It was not, it seemed, so important to Rachel.

“They were an uneducated people,” she said and shut the door without giving any indication of whether she would open it again anytime soon.

Harry decided that she would keep her word and that he should wait. Certainly she meant for him to wait. Ten minutes went by.

Coaxed how? Seeing Becca had been unexpected. It had left him both terrified and thrilled, but she had not indicated he should follow her. This had not stopped him from trying, of course, but that was of his own volition. He did not doubt that Becca had been, as Dr. Bell said, a hallucination, but that did not stop him from wanting to see her. The pain relief, the mobility—they were wonderful, but seeing Becca was the high. “A curse,” Rachel had called it.

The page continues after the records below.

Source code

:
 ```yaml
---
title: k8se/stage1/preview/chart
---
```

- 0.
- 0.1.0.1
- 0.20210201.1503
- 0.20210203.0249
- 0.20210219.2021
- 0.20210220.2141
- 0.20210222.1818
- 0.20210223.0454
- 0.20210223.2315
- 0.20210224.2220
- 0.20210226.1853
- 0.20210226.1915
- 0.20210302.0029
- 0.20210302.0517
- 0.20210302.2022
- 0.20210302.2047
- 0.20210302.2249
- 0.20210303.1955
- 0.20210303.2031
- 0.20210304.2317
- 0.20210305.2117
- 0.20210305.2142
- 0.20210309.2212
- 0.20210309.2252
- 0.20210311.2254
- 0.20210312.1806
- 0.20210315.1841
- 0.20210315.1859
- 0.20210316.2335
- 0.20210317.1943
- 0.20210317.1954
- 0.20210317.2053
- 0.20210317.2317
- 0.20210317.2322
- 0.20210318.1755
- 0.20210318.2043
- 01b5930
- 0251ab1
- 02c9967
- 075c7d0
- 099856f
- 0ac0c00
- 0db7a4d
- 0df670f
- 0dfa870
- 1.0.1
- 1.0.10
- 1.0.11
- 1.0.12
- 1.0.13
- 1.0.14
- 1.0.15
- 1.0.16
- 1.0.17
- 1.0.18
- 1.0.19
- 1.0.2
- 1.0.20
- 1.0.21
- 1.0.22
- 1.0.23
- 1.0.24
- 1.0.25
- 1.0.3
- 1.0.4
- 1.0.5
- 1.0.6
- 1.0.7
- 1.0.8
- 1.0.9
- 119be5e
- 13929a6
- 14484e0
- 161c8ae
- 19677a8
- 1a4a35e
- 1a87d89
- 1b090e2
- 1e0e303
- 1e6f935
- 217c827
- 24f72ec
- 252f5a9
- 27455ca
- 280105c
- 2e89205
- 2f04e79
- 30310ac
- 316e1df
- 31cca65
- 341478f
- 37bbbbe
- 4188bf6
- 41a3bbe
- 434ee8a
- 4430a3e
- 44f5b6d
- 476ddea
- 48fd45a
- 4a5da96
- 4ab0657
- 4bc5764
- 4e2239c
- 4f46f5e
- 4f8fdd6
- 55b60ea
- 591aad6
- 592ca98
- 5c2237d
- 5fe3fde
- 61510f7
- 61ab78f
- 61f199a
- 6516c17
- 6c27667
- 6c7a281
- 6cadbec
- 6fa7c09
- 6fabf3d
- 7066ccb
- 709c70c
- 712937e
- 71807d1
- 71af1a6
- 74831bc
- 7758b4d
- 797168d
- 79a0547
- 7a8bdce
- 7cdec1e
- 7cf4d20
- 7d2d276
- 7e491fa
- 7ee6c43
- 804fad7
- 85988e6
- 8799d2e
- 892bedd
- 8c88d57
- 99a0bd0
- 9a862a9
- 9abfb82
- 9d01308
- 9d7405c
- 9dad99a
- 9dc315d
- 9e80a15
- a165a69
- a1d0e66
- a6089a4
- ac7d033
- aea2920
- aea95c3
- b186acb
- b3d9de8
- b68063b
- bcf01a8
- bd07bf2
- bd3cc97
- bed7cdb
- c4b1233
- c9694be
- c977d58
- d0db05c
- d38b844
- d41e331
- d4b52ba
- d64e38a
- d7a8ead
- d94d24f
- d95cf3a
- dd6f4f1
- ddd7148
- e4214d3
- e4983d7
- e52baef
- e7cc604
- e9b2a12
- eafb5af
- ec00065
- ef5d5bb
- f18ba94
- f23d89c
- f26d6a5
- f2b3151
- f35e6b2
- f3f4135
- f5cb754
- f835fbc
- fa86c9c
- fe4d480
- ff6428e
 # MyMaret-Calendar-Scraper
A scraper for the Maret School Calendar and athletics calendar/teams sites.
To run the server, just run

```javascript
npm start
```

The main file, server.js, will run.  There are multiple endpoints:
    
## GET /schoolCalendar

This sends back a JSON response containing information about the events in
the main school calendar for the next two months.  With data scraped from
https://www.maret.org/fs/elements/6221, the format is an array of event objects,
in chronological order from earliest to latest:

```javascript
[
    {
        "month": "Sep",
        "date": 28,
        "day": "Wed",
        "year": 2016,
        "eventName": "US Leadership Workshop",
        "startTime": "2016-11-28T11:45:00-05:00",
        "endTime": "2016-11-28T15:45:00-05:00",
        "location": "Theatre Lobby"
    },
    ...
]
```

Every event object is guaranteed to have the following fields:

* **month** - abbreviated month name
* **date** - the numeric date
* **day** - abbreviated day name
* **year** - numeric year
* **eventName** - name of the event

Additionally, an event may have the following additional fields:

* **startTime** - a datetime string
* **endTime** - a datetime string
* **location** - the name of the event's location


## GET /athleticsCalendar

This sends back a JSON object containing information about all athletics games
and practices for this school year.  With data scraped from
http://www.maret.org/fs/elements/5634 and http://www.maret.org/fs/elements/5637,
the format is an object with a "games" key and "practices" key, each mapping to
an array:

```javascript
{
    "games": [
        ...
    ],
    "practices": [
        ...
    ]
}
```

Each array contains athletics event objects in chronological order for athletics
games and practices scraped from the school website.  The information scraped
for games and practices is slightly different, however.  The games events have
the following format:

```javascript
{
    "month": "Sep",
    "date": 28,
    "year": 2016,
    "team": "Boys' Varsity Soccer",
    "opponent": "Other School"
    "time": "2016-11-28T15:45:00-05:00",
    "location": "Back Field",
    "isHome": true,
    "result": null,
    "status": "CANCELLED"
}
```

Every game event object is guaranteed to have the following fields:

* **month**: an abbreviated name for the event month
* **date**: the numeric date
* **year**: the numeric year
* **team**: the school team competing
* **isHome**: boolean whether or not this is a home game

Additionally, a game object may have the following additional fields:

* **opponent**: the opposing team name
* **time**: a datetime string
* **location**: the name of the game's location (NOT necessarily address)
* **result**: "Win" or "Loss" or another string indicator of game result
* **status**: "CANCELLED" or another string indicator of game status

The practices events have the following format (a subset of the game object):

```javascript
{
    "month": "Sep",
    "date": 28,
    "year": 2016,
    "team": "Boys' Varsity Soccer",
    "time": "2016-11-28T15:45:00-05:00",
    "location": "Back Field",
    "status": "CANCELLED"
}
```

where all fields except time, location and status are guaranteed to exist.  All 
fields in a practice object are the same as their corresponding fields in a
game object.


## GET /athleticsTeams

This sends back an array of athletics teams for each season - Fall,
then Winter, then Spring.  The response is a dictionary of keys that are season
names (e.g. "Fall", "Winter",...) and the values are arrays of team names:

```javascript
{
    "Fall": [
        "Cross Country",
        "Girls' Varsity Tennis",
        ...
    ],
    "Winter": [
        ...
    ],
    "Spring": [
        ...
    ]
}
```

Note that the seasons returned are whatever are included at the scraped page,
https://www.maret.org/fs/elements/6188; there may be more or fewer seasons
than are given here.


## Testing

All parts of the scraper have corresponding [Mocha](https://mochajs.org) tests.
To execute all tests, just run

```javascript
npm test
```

That did not seem a very apt term to Harry.

Finally, Rachel opened the door and handed him a spoon. “I really need to wash my hands,” she said and pushed past him.

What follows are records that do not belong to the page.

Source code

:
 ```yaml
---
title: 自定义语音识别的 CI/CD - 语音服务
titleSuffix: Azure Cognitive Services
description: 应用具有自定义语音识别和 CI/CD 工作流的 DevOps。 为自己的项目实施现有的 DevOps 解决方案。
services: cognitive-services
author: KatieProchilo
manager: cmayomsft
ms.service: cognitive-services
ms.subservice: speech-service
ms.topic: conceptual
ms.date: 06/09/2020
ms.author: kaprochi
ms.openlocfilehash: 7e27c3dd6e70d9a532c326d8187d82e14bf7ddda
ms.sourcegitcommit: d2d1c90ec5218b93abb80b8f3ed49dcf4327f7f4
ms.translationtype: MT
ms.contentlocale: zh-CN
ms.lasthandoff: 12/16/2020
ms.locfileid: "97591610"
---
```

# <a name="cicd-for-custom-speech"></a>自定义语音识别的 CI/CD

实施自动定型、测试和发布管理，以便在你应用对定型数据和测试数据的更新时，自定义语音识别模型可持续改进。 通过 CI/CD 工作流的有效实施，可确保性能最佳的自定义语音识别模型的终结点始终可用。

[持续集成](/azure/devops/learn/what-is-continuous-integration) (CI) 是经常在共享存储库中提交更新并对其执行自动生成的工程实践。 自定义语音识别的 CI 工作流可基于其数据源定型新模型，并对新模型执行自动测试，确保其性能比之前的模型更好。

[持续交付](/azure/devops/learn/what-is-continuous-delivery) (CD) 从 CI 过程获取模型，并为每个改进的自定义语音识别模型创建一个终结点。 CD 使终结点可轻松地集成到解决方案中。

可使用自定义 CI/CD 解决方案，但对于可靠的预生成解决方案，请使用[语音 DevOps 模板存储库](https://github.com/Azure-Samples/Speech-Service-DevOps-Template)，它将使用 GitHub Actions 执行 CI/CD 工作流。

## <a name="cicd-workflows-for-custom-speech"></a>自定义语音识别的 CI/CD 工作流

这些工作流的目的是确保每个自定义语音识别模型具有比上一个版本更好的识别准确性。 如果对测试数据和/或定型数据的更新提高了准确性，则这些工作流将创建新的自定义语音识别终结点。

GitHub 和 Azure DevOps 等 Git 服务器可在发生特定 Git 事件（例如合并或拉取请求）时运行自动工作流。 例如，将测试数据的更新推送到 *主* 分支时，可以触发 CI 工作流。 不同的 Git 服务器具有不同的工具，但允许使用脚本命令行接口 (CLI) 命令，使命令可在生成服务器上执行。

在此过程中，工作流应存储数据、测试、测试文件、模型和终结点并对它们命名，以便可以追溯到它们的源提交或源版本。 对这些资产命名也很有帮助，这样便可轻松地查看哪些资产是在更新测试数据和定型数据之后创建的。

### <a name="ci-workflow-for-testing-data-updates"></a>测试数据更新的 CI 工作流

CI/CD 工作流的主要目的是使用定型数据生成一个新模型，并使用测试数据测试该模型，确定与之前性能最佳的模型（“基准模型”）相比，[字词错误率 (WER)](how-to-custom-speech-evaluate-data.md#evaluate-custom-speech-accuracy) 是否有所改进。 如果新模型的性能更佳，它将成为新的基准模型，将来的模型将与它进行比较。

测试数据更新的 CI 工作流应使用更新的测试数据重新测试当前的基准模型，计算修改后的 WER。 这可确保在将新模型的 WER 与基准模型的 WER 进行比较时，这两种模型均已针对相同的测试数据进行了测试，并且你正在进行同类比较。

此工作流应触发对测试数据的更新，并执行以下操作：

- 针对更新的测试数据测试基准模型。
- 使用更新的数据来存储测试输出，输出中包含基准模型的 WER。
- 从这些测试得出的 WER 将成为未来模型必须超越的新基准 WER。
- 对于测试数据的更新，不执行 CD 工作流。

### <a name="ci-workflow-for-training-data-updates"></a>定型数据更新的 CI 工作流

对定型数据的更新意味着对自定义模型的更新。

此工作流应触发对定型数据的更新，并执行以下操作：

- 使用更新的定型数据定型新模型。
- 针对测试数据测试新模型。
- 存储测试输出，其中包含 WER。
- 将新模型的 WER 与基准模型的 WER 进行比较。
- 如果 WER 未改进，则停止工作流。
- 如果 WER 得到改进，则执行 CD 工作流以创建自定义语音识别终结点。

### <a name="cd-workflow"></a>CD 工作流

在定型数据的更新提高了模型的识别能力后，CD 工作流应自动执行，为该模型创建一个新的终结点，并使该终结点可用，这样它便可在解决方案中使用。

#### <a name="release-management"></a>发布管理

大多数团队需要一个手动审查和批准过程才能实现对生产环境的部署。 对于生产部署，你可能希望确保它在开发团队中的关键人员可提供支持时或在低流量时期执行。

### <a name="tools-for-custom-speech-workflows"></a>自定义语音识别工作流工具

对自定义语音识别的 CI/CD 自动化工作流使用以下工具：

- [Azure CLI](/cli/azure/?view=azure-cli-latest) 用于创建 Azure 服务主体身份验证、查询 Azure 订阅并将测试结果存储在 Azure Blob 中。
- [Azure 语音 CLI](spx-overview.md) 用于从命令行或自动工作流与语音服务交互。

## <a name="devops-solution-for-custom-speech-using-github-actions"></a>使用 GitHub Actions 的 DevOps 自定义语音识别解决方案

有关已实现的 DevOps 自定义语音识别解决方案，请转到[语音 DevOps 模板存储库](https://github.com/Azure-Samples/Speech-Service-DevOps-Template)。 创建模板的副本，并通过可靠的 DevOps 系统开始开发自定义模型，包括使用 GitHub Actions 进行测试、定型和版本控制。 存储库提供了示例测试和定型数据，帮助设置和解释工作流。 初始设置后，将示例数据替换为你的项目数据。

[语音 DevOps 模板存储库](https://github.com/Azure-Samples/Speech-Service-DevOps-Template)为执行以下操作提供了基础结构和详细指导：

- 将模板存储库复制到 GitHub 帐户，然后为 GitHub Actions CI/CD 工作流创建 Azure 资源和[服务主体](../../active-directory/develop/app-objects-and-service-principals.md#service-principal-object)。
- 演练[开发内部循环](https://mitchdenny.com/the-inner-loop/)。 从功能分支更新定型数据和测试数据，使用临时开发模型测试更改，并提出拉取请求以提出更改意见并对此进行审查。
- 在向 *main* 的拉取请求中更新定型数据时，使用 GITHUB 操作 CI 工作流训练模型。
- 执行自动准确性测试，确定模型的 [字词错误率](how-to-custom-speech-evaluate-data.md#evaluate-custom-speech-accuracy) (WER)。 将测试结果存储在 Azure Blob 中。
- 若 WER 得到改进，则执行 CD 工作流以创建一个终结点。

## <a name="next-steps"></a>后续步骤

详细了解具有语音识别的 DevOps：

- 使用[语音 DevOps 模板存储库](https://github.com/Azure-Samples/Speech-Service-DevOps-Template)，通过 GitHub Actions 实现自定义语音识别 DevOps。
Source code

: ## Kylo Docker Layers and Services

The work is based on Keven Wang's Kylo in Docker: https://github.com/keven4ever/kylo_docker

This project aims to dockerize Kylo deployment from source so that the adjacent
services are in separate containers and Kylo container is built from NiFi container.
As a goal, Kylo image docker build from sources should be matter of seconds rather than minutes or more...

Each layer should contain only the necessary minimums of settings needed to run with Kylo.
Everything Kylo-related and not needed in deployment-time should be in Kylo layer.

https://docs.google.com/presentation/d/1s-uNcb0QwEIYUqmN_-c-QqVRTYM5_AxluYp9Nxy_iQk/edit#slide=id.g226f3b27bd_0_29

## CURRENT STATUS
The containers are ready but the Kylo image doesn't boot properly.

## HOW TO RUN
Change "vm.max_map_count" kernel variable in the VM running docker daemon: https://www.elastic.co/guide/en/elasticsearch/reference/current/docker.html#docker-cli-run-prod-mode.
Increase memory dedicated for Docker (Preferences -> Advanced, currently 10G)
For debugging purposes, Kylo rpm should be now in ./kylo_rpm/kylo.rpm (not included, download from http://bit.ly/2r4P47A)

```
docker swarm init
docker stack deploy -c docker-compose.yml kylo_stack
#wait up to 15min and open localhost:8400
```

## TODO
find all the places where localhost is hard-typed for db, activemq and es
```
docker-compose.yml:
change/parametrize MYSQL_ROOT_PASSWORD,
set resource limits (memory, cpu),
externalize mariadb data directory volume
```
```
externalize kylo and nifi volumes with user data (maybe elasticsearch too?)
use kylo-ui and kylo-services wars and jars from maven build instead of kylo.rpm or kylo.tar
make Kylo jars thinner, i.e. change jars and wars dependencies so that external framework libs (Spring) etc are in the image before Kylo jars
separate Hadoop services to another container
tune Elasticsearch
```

“Can I read them?” Harry asked, only glancing at the dose.

“Read what?” She was heading into the bathroom.

“The ghost stories.”

“Do you speak French?”

“No.”

“Then you would find it challenging,” Rachel said and shut the door.

Harry looked at the spoon. It was a known side effect, and she did not seem worried. She wouldn’t give him more than he should have. He knew that. He trusted her. She wasn’t worried, and so he shouldn’t worry.

 

24.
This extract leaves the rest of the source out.